The effect of thermal bridges on thermal conductivity and, therefore, service life of VIPs was a subject of both numerical [26, 45-48] and analytical [27, 48, 49] investigations. In general, the studies showed that VIPs with aluminium foil envelopes have higher (up to 50 times) thermal transmittance rates than VIPs with multilayer foils or metallized polymer films [50, 51]. Studies also showed high measures of thermal transmittance (0.170 W/mK) for such types of panels even if there was no air space between the panels [51]. For these reasons, [20] did not recommend use of VIPs with laminated aluminium foils (type AF in Figure 10) for buildings if their size is less than 1 m2. Some studies suggested encapsulating AF-VIPs with EPS or extruded polystyrene to reduce the total thermal conductivity [51, 52]. Although the results of those studies showed improvements in thermal conductivity, the obtained measurements were still higher than for the coated multilayer foils.
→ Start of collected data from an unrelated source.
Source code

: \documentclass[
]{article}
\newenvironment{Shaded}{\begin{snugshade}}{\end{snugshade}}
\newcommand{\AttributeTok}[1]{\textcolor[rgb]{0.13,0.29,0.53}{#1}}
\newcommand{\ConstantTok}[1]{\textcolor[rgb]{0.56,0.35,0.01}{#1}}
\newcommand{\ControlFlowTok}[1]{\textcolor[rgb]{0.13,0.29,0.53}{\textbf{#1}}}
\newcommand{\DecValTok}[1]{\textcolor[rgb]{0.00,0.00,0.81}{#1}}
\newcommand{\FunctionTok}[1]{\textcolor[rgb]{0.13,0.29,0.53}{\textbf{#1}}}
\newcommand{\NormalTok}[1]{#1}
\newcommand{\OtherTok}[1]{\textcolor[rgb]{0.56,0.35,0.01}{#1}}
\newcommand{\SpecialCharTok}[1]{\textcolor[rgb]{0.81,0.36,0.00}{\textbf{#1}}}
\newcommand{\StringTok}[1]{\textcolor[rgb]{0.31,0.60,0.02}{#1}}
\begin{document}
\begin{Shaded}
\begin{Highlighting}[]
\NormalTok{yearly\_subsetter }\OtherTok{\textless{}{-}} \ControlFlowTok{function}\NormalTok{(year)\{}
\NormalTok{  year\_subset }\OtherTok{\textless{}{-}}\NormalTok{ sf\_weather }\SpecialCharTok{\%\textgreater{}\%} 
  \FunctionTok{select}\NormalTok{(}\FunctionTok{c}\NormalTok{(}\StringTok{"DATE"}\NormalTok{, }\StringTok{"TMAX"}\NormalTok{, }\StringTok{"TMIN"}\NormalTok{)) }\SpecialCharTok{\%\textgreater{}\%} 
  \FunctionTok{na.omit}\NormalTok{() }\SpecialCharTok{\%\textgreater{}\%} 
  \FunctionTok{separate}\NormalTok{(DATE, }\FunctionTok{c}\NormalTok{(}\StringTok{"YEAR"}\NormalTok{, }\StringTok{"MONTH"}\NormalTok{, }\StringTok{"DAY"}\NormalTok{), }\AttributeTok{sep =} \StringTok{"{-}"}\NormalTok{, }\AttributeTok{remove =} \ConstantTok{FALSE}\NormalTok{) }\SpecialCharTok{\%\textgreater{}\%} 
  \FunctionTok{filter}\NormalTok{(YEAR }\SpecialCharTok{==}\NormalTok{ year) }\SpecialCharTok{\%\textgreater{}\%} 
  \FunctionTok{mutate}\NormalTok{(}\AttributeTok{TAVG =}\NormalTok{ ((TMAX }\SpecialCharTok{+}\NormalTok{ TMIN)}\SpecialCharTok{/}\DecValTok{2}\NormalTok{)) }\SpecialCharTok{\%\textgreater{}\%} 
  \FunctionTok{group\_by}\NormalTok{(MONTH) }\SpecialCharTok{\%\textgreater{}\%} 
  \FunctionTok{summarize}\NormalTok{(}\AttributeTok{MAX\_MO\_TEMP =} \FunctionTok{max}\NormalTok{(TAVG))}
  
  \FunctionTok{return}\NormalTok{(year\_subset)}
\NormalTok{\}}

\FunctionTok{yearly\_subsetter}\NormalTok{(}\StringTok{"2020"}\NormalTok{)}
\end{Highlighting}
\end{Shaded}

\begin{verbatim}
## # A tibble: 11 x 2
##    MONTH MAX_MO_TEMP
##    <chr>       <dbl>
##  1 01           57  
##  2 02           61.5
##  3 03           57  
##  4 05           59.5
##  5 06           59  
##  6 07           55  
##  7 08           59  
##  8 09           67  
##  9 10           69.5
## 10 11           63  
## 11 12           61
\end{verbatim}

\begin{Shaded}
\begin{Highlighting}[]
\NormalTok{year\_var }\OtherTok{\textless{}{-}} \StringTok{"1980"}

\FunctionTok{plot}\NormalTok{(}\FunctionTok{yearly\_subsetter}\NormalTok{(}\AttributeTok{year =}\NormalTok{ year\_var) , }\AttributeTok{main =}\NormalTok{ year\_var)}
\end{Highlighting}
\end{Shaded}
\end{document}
Another proposed solution has been the use of serpentine edges [53] to increase the path for the heat flux. Theoretically, it was shown that the linear thermal conductivity of the panel edge could be significantly reduced [3]; although no practical investigations were conducted to confirm the feasibility of these innovations.

Studies on thermal transmittance of VIPs also showed that VIP envelopes with higher thermal conductivity have stronger thermal bridge effect [27]. This means that the materials with lower thermal conductivity are preferable for VIP envelopes. [2] suggested application of thin films of SiOx and SiNx coated on a polymer substrate for these purposes. It was also found that larger panels are thermally advantageous over smaller ones, although the effect decreases with the size. According to [3], a 2.5 m2 VIP panel provides a nearly 10% thermal efficiency increase over a 1 m2 panel, although further increasing the size to 4 m2 only provided increase by a few percent.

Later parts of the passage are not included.